Nitin Sawhney, “Tides”, in https://www.youtube.com/watch?v=ShvMm00B1YY    
Páginas furtivas que não ecoam no espelho do tempo. São fragmentos que intuem o apanhar das crisálidas que tiveram deposição outrora. E, porém, há pessoas que revalidam o tempo gasto, como se nisso viessem mergulhar na repristinação do tempo – ou, pelo menos, nisso acreditassem. Não adianta lutar contra as muralhas inamovíveis.
A reposição assim formulada é uma impostura. A trela imposta ao tempo vigente, que o transforma num desperdício criminoso. Muitos são os portadores da conservação das coisas como elas são (ou como as conhecem) que postulam uma revalidação quando concluem que ela é necessária para manter a ordem das coisas. Dão coices no tempo, como se não adiantasse impedir que as coisas tivessem o seu curso quando acontece ser o tempo de mudarem. Porventura, os achegados ao conservadorismo do tempo têm a sua razão, ou pelo menos os seus propósitos. A difícil entorse, que não quadra com as novas pinceladas que se ensaiam, é querer resgatar uma certa medida do tempo nem que seja à custa de um tempo forjado e do seu mimetismo: a repristinação do que vier a preceito, para atingir tal desiderato. É como montar uma montra de um estabelecimento comercial com produtos datados e teimar junto da clientela que existe mercado. É como teimar que o tempo tem marcha-atrás.

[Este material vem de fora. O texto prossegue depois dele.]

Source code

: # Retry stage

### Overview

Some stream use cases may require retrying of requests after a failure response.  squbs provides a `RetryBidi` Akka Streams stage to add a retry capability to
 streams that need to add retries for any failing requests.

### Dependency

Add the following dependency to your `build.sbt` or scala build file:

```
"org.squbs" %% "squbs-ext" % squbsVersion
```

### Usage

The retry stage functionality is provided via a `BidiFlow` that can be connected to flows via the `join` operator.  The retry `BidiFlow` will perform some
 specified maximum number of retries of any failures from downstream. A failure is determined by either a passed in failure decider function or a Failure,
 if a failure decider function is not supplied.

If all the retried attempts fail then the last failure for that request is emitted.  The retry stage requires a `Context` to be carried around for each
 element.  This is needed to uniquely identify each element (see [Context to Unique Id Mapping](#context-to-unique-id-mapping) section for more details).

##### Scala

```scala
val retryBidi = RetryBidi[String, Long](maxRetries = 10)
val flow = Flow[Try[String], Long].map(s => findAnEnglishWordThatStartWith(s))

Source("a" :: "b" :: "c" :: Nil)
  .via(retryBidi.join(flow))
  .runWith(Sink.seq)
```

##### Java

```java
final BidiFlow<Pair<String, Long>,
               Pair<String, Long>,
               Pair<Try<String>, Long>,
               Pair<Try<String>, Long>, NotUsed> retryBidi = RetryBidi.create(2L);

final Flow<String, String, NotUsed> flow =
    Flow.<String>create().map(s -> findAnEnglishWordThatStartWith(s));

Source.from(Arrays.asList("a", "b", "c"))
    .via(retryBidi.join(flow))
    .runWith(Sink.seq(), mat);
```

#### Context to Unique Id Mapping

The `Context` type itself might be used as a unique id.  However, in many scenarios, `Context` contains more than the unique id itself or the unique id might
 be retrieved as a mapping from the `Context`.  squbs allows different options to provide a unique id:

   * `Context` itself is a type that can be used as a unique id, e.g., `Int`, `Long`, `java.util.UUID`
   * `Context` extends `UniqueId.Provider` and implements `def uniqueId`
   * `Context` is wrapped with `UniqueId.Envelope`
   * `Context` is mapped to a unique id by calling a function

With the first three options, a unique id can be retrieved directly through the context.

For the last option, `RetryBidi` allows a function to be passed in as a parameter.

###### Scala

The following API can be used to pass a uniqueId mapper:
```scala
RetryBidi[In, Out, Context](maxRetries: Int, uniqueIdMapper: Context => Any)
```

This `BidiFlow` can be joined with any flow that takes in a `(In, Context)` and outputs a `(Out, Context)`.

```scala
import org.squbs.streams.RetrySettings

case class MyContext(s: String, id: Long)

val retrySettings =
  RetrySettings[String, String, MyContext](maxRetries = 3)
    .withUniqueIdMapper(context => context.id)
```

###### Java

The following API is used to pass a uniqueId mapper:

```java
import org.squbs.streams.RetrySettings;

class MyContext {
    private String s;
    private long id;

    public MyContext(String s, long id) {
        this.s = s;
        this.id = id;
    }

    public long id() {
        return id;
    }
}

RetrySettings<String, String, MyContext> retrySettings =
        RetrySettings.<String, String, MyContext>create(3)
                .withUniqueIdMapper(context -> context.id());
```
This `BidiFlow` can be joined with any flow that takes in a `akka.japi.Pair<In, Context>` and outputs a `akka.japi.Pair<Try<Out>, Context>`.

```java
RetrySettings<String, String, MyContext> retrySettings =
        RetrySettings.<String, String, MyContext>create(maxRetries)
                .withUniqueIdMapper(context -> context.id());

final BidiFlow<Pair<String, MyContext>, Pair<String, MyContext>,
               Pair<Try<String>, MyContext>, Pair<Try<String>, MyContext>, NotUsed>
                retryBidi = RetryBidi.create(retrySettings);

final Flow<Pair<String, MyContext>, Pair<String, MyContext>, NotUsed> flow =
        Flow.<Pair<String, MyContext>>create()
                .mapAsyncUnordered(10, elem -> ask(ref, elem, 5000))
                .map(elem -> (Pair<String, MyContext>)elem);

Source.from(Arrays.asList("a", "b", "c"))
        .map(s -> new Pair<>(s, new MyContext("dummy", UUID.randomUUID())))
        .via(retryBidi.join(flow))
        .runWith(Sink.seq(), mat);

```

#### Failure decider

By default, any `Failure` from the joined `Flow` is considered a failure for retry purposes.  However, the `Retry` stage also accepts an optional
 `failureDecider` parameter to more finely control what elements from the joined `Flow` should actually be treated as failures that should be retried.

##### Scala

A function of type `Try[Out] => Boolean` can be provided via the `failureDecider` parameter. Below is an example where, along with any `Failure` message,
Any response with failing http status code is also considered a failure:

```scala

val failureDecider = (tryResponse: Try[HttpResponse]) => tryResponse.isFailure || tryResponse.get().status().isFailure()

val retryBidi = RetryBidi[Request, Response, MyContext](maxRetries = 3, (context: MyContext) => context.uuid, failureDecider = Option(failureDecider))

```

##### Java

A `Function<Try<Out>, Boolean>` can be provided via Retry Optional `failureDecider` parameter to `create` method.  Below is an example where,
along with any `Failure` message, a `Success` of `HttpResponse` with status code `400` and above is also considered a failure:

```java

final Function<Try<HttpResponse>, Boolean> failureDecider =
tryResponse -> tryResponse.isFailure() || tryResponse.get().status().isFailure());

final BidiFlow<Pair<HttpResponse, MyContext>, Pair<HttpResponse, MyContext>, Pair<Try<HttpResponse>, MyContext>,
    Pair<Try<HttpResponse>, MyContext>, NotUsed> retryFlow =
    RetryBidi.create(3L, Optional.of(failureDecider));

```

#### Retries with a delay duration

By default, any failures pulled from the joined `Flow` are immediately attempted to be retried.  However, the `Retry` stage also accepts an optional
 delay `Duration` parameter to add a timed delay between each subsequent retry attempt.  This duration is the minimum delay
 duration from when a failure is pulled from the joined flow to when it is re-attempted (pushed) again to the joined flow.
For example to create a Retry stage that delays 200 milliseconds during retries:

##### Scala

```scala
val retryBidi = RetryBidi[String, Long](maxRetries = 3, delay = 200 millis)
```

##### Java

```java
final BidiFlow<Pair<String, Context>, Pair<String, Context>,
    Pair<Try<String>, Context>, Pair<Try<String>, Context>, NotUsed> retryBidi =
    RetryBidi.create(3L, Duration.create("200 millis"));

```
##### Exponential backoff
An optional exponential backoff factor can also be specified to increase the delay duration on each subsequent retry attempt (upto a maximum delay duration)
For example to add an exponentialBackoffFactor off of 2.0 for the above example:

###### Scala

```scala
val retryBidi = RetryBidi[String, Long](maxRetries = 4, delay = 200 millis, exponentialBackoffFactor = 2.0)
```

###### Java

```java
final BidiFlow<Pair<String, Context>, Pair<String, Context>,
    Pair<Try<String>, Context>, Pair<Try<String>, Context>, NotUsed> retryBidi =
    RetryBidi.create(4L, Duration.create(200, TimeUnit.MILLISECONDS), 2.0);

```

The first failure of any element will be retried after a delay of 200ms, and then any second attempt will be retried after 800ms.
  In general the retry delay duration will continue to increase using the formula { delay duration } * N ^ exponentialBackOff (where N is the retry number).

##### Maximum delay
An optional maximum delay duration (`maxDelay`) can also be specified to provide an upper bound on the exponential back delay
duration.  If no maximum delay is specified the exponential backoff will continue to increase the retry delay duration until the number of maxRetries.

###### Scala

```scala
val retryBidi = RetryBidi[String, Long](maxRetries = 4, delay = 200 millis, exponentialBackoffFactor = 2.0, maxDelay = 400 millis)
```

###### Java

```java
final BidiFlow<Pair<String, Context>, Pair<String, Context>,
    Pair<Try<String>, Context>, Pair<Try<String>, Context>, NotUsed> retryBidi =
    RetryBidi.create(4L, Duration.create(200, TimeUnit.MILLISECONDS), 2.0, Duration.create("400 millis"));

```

Os desaproveitadores do futuro têm medo. Receiam perder um privilégio, ou um estatuto, que julgam fundeado na medida do tempo em que insistem. Ou é apenas o receio de perderem uma zona de conforto em que medram, talvez sem perceberem que desaguam numa rua sem saída. Apostam na perenização do tempo, numa luta desigual porque não podem nada contra a conspiração sem rosto que mede a volatilidade do tempo presente.
As reposições só adiantam no tabuleiro das coisas meãs, onde se simulam os atores em seus meneios soezes. Oxalá não tivessem medo, os arautos da repristinação, de se meterem por dentro do tempo, de embarcarem na roda dentada onde o tempo sorri a sua voragem. Pois a imagem enquistada de gente estéril, desapossada do critério do tempo, é de uma terrível aridez.